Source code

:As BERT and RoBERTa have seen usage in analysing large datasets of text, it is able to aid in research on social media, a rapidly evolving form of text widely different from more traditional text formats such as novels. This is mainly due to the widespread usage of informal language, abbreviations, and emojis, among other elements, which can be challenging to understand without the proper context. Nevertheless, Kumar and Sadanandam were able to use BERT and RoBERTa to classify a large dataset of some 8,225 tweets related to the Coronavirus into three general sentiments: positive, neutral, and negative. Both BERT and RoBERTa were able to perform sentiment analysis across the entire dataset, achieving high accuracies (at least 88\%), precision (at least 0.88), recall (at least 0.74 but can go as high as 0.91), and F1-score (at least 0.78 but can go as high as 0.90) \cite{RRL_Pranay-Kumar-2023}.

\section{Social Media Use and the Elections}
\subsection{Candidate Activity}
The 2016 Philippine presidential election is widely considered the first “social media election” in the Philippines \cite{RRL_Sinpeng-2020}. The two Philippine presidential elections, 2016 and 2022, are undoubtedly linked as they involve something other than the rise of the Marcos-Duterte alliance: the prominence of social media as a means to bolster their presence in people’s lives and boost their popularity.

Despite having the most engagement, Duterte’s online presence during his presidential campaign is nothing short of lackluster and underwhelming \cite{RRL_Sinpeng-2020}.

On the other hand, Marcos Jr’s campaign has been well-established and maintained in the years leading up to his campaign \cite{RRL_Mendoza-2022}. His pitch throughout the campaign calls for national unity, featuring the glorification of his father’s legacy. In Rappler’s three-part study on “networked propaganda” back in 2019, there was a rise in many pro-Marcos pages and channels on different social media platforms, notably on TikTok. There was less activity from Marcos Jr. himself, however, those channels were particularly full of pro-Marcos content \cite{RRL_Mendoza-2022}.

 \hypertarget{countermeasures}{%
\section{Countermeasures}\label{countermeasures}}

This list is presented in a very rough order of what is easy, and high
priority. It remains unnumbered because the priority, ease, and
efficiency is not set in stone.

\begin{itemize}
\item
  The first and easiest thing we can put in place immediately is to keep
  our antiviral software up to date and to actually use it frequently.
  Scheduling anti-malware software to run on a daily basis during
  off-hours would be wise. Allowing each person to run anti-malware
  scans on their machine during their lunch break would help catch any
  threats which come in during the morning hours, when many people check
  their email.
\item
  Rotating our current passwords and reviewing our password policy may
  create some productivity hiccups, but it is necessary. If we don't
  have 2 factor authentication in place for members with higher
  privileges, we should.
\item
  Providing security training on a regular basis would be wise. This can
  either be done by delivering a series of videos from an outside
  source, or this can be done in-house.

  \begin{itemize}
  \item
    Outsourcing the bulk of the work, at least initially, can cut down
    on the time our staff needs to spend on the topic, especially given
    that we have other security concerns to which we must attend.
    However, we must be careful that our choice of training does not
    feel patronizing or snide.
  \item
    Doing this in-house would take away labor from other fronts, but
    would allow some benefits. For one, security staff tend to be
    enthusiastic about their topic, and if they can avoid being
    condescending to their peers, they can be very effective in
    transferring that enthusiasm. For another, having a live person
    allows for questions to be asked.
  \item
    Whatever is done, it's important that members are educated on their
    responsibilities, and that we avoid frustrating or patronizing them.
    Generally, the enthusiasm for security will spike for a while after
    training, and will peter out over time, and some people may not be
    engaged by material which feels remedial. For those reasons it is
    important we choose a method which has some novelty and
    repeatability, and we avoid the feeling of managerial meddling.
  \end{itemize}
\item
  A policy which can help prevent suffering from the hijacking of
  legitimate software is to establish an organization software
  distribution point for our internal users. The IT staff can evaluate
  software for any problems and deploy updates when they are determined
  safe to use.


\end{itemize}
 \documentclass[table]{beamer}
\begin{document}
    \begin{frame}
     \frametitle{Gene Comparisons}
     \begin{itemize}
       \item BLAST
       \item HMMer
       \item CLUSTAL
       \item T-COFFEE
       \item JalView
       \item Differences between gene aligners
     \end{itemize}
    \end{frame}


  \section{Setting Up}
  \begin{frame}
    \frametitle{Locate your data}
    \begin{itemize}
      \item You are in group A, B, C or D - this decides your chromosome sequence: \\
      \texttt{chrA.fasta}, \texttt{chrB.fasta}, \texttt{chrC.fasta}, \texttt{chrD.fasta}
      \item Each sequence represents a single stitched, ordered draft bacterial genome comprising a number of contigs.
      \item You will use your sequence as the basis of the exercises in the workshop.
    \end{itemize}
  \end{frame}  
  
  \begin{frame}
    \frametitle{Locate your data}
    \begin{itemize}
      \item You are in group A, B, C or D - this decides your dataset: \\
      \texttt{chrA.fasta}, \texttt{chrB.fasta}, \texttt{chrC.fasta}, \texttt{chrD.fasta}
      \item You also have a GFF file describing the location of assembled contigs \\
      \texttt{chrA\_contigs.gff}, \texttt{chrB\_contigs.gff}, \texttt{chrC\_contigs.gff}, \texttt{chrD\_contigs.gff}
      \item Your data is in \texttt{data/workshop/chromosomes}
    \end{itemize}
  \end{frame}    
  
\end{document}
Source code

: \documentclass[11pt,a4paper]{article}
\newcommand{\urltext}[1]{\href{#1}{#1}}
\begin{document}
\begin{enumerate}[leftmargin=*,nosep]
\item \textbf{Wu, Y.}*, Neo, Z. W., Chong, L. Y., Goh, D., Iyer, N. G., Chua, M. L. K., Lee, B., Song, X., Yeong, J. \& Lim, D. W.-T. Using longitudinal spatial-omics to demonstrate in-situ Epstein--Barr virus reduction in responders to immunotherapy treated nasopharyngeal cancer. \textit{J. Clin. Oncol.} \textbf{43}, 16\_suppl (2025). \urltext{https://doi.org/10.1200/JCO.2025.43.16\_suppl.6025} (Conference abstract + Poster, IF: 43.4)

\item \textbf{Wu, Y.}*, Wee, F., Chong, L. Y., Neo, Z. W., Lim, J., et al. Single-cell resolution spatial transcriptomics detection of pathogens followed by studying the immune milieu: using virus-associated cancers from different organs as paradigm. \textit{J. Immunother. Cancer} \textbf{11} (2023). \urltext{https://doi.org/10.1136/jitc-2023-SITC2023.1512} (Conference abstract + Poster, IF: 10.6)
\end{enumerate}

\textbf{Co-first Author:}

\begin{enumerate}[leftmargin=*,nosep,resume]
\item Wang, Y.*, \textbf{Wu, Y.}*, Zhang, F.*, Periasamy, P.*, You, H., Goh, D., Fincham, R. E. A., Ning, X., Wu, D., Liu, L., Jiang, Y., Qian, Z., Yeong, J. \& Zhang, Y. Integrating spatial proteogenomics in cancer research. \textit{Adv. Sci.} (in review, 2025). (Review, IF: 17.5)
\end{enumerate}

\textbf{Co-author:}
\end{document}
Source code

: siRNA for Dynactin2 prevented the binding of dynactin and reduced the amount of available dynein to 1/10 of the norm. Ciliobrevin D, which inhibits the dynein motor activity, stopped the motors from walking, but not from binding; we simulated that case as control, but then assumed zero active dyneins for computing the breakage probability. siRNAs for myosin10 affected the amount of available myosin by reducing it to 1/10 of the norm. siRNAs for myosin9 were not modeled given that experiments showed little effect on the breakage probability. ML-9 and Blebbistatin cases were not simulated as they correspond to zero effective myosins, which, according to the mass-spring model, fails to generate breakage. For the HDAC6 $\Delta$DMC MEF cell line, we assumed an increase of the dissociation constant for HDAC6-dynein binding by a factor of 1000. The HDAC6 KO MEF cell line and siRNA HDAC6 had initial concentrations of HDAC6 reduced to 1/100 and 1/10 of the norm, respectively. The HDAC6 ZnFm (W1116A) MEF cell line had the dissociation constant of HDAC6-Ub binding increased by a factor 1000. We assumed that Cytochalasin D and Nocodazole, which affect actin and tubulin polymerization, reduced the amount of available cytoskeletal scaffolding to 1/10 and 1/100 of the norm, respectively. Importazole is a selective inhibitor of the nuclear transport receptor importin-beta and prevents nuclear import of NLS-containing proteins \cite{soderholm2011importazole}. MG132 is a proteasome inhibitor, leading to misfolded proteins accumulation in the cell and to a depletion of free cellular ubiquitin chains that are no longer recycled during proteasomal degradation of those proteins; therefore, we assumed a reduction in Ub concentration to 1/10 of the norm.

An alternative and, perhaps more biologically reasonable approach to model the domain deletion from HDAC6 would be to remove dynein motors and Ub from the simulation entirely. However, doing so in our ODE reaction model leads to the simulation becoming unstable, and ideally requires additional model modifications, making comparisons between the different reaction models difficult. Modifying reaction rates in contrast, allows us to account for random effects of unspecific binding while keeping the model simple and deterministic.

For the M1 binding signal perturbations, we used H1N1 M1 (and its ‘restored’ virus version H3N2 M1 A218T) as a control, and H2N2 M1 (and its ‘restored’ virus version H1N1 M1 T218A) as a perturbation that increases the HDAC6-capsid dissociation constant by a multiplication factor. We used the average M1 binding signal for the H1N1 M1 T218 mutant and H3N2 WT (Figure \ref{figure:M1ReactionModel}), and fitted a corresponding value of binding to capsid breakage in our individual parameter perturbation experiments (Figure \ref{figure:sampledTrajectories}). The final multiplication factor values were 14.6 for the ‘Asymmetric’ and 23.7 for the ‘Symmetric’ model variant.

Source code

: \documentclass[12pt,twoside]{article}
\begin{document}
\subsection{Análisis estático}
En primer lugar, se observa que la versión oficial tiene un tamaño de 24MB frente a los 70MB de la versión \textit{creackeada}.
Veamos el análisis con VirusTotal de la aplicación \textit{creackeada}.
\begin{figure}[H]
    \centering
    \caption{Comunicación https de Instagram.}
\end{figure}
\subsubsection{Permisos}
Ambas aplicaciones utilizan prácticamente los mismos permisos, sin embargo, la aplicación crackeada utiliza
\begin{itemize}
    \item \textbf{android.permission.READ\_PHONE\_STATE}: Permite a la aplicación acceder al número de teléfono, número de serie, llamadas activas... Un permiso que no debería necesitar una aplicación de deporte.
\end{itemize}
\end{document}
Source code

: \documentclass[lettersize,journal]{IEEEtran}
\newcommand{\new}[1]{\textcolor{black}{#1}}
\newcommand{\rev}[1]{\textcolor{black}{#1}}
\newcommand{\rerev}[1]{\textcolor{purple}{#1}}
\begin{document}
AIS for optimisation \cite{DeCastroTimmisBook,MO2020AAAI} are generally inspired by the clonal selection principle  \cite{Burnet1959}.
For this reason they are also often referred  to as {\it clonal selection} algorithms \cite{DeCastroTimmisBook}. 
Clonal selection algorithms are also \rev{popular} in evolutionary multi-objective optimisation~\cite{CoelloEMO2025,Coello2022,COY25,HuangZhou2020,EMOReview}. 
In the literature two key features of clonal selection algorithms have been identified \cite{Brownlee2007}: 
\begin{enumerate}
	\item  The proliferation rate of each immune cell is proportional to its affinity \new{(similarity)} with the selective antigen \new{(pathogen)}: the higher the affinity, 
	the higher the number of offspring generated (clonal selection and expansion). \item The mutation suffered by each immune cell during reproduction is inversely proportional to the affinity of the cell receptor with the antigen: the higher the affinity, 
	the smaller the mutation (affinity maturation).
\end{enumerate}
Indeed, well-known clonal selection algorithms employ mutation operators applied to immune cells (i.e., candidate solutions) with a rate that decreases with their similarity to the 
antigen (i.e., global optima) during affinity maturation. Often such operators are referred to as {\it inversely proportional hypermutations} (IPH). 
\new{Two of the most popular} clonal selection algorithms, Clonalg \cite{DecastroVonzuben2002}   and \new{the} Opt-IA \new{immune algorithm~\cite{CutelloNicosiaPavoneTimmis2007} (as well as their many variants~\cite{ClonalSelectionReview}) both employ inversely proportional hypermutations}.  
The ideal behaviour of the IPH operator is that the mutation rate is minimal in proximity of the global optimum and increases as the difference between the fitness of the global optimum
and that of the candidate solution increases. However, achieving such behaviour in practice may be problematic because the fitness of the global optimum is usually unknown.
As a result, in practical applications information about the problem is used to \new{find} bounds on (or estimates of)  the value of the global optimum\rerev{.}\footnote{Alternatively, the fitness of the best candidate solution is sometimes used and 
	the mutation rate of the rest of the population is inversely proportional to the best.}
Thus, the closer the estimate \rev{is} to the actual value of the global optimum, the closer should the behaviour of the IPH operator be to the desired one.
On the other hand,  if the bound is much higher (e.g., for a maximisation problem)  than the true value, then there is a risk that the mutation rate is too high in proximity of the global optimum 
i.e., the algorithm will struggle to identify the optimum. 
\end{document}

What to do: Where a line above contains the string "DeCastroTimmisBook", copy that line.

Result below:
AIS for optimisation \cite{DeCastroTimmisBook,MO2020AAAI} are generally inspired by the clonal selection principle  \cite{Burnet1959}.
For this reason they are also often referred  to as {\it clonal selection} algorithms \cite{DeCastroTimmisBook}. 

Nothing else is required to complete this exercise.